If a line in the listing contains "simulated", copy it out whole.

### Records to use
^^^^^^^^

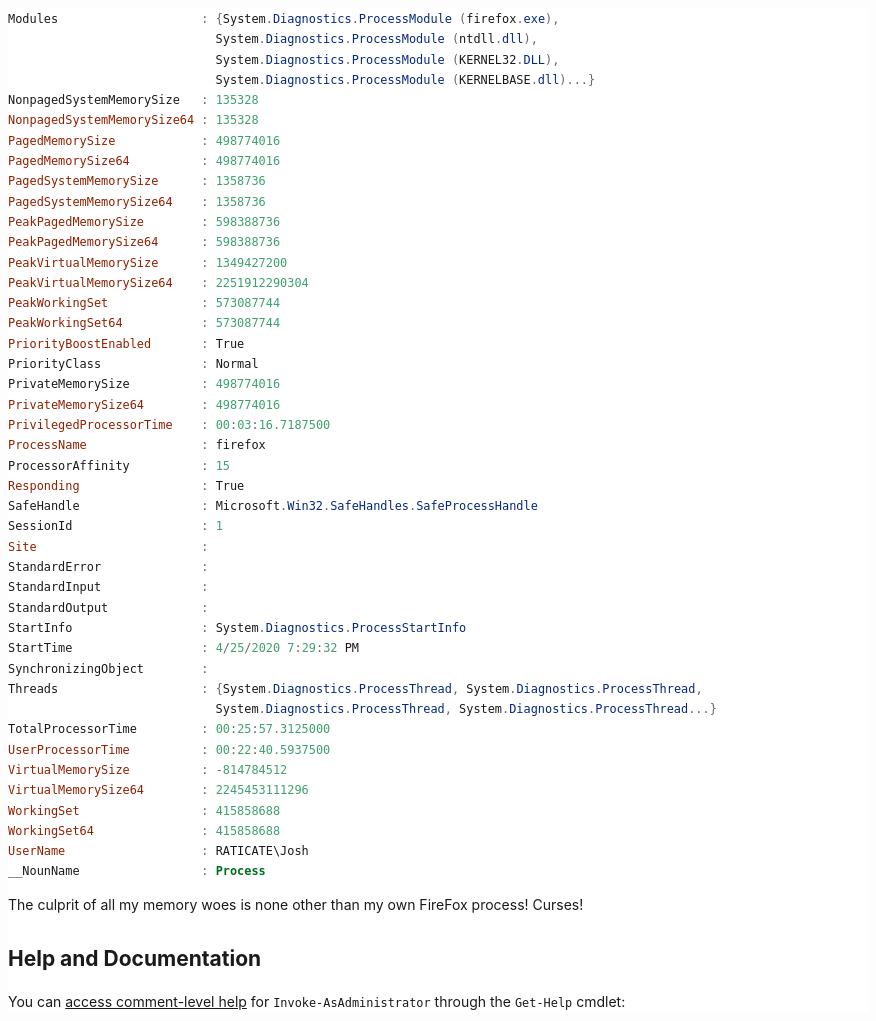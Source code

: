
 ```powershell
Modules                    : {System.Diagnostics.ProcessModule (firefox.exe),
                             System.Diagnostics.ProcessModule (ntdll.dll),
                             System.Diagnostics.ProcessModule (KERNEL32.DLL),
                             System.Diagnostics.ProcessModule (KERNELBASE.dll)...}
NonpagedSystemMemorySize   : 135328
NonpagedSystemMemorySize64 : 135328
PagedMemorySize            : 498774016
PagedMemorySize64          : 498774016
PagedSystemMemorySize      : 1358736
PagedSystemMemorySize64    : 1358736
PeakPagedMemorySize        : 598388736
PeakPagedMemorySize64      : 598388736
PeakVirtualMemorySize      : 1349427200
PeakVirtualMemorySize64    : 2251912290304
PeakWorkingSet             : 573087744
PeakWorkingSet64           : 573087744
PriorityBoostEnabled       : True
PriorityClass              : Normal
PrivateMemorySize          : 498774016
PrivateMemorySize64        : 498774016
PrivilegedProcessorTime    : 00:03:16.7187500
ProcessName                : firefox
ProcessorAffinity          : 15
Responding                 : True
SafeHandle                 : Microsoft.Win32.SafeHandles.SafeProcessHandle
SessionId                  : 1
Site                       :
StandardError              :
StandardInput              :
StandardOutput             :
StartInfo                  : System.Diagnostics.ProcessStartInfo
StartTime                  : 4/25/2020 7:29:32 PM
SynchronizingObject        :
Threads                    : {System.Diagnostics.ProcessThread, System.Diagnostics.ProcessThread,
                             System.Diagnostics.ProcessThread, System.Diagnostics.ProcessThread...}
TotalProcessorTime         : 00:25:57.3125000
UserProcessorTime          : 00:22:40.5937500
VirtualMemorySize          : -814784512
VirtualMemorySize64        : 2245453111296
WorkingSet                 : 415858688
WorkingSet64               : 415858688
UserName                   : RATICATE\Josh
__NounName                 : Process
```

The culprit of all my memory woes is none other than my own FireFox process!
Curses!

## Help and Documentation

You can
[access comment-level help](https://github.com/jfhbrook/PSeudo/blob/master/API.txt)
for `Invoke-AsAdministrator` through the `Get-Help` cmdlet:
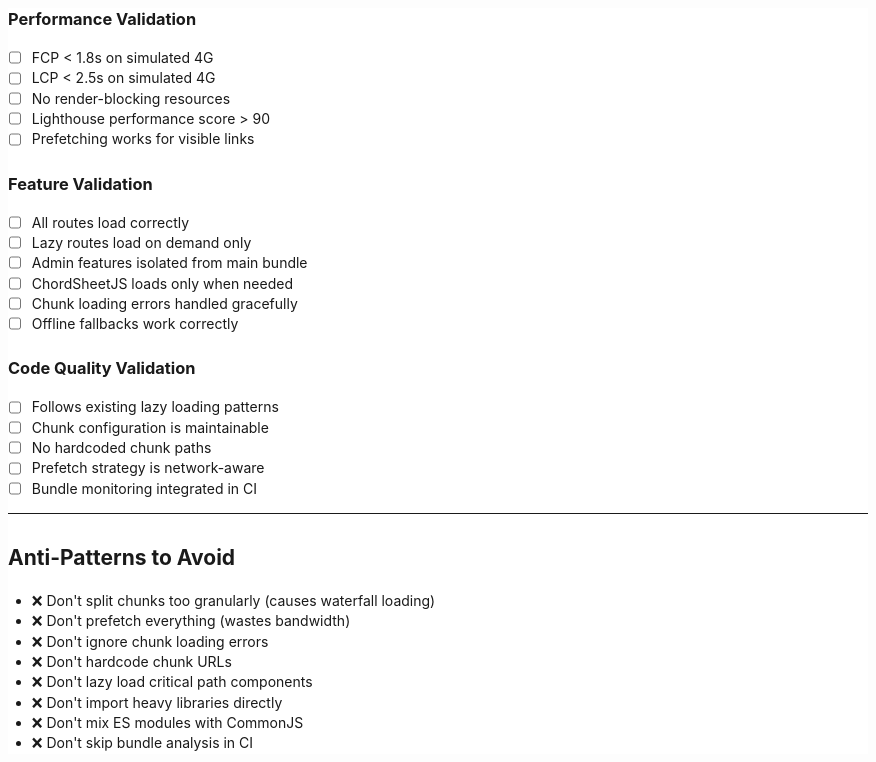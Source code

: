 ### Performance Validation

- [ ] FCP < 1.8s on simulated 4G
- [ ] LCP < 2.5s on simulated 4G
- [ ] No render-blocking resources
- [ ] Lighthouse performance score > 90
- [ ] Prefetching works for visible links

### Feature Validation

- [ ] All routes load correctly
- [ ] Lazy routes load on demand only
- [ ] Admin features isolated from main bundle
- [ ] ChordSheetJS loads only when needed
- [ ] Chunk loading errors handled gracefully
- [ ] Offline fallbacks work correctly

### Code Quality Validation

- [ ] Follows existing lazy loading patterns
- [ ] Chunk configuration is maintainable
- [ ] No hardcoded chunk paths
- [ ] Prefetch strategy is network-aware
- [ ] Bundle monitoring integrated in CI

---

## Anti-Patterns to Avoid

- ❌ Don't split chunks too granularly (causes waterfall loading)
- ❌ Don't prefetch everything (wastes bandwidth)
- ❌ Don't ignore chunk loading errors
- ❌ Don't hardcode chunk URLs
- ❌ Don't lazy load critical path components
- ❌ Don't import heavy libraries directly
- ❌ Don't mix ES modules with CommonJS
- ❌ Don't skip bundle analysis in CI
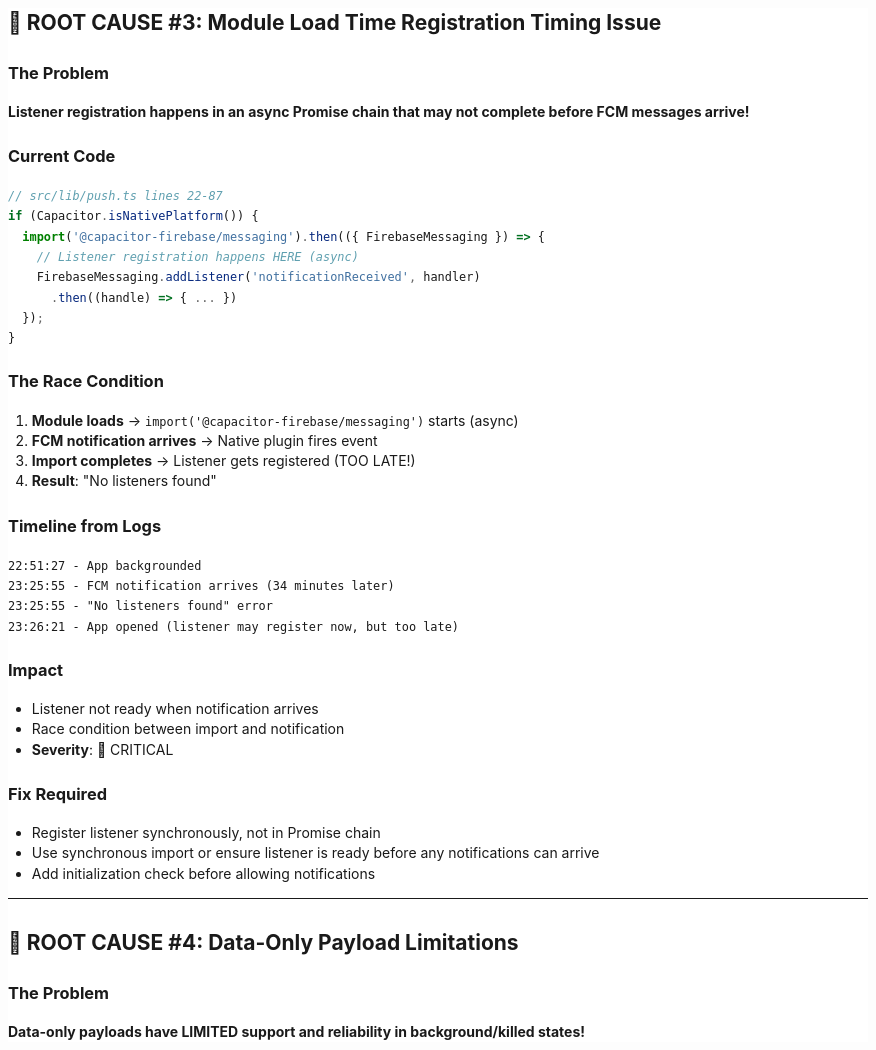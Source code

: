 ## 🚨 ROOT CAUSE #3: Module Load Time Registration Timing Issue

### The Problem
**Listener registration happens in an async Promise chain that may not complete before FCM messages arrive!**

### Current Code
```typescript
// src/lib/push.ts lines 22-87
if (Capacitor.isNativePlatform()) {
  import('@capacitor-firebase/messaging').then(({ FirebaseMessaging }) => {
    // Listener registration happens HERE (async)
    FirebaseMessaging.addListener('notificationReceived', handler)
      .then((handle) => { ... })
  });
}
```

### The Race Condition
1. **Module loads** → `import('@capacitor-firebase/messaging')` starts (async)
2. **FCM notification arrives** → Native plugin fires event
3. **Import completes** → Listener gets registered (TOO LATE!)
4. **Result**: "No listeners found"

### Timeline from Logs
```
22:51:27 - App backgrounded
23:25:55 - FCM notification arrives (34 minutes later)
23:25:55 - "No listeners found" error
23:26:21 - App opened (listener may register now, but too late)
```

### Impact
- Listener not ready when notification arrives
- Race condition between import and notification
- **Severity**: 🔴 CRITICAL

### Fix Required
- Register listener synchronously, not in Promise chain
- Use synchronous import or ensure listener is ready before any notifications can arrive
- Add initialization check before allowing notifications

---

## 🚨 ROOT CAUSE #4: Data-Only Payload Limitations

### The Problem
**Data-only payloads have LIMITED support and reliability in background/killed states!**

^^^^^^^^

### Problem solution
- [ ] FCP < 1.8s on simulated 4G
- [ ] LCP < 2.5s on simulated 4G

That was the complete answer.